Therefore, I Think I Am

206 6 1
                                    

I.                    “When I discover who I am, I’ll be free.” 
― Ralph Ellison, Invisible Man

I have no friends. Or at least I don’t think I do. I can’t be sure, since my thoughts do not seem to be my own. I have no memory of my childhood, my teen years. I could not even tell you how old I am. As near as I can tell, I am middle age, but this is based only on the sound of my voice. My looks are unimportant, or at least that’s what some part of me knows instinctively. I could be tall, short, thin, fat, dark, light… whatever I am, it matters little to my story.

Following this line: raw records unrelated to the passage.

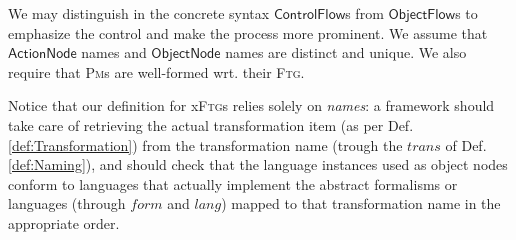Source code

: We may distinguish in the concrete syntax $\mathsf{ControlFlow}$s from 
$\mathsf{ObjectFlow}$s to emphasize the control and make the process more 
prominent. 
We assume that $\mathsf{ActionNode}$ names and $\mathsf{ObjectNode}$ names 
are distinct and unique. We also require that \textsc{Pm}s are well-formed 
wrt. their \textsc{Ftg}.

Notice that our definition for x\textsc{Ftg}s relies solely on \emph{names}: a 
framework should take care of retrieving the actual transformation item (as per 
Def. \ref{def:Transformation}) from the transformation name (trough 
the $trans$ of Def. \ref{def:Naming}), and should check that the language 
instances used as object nodes conform to languages that actually implement the 
abstract formalisms or languages (through $form$ and $lang$) mapped to that 
transformation name in the appropriate 
order.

I may, in fact, be the Invisible Man of literature. If you want to, you could call me Griffin, but that is his sobriquet, not mine, though I may be just as hard to see. Somehow I know what my real name is, but it is as unimportant as my appearance.

What do matter are the nightmares that haunt me. At least I hope they are nightmares, for if this is reality then I would prefer madness. I used to think that the events I am about to impart to you were simply my life, but one only goes through life once, not the dozens that I have experienced. None of them are exactly the same, but there are similarities that unite all iterations, that unite each march made to a destination that never ends in peaceful oblivion.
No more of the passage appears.